Task details:
Where the line with "This extension is" appears below, start writing out lines exactly, and finish with the line with "### Disclaimer", which is included; write out nothing else.

Record set:
________________________

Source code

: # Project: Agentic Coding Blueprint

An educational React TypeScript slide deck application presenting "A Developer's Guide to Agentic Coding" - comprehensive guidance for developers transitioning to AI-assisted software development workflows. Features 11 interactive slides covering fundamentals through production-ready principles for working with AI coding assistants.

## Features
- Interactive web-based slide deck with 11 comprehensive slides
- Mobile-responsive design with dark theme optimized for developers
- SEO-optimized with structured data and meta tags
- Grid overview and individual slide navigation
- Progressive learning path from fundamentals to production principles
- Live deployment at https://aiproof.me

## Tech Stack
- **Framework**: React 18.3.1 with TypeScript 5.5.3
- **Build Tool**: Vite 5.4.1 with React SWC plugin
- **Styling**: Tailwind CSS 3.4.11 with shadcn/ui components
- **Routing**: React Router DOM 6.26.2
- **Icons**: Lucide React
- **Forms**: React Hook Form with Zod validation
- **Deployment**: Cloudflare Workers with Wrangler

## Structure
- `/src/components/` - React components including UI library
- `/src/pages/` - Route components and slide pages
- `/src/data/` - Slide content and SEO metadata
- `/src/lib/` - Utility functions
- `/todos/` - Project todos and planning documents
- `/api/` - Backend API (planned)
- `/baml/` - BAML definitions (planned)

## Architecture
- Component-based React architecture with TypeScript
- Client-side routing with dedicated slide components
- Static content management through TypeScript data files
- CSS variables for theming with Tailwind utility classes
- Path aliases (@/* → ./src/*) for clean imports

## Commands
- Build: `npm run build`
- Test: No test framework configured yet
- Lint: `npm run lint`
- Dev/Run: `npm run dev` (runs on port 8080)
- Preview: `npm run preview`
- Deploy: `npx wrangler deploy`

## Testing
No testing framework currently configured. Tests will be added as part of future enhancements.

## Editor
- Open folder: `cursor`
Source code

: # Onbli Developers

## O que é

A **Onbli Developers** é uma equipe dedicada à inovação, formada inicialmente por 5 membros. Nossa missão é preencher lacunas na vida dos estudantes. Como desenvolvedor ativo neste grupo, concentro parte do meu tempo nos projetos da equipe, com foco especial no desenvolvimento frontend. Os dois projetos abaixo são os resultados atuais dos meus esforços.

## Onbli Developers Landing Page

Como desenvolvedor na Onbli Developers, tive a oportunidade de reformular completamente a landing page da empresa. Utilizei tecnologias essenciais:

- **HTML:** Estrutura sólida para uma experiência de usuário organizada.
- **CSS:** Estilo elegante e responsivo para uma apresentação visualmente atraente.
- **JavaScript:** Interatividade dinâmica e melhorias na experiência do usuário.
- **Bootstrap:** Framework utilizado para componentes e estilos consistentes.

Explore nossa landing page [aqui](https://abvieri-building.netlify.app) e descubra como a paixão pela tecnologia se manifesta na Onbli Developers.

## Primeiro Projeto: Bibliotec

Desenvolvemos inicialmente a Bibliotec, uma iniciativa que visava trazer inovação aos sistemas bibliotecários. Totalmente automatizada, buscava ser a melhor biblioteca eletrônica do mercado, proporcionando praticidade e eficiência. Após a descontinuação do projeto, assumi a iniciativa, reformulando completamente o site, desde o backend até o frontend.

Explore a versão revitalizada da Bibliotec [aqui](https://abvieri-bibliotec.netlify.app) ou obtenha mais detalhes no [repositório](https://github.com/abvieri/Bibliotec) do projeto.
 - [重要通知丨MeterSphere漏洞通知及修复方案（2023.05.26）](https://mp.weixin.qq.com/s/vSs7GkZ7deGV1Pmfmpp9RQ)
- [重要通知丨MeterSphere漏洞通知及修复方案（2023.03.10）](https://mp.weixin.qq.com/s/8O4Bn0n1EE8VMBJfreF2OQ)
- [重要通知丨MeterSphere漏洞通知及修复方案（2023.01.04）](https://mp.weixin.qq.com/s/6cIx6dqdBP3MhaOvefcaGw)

________________________

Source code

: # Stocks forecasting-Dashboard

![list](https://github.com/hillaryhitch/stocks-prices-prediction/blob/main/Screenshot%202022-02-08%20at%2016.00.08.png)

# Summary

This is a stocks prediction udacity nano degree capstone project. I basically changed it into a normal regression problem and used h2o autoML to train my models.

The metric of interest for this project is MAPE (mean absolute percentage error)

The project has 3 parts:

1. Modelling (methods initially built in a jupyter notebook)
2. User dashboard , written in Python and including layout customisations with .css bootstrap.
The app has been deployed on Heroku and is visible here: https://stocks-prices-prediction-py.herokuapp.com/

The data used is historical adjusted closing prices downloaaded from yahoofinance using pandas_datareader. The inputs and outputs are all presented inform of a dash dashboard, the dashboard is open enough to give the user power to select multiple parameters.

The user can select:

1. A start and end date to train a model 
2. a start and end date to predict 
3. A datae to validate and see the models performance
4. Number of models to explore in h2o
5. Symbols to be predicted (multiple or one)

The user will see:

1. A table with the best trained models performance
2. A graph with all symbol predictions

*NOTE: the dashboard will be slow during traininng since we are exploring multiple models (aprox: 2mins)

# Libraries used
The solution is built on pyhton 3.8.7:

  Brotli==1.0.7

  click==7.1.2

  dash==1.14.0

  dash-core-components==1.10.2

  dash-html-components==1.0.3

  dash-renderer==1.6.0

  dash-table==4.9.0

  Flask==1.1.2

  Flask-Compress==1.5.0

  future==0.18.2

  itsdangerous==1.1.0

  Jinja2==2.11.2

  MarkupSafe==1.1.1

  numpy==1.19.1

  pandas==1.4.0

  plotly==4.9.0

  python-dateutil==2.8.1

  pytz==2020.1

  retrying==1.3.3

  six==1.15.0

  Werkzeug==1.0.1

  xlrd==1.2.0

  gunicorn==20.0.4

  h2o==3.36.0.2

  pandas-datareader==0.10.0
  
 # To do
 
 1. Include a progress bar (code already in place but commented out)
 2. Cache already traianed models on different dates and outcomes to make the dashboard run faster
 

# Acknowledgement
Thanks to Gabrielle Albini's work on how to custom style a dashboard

________________________

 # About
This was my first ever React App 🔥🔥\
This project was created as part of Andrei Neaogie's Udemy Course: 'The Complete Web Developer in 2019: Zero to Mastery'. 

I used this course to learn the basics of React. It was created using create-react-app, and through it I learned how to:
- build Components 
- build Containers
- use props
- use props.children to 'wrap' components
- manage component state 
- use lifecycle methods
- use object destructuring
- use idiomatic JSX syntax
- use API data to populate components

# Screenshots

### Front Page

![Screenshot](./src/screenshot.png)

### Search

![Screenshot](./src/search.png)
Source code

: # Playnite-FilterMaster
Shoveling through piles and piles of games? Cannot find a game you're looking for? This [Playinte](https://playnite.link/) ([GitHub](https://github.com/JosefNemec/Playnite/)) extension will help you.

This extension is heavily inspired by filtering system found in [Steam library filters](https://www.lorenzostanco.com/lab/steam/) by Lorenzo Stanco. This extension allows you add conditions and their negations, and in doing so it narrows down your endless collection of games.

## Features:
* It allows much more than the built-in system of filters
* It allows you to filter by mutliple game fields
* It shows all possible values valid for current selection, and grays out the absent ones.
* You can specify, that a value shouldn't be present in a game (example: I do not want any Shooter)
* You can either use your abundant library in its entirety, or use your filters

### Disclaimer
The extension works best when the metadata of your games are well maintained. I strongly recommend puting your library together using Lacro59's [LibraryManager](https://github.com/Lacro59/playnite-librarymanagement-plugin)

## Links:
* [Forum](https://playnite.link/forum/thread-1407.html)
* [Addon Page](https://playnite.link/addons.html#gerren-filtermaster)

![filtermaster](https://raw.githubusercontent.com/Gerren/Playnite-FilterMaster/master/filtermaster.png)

________________________

Response for this exercise:
This extension is heavily inspired by filtering system found in [Steam library filters](https://www.lorenzostanco.com/lab/steam/) by Lorenzo Stanco. This extension allows you add conditions and their negations, and in doing so it narrows down your endless collection of games.

## Features:
* It allows much more than the built-in system of filters
* It allows you to filter by mutliple game fields
* It shows all possible values valid for current selection, and grays out the absent ones.
* You can specify, that a value shouldn't be present in a game (example: I do not want any Shooter)
* You can either use your abundant library in its entirety, or use your filters

### Disclaimer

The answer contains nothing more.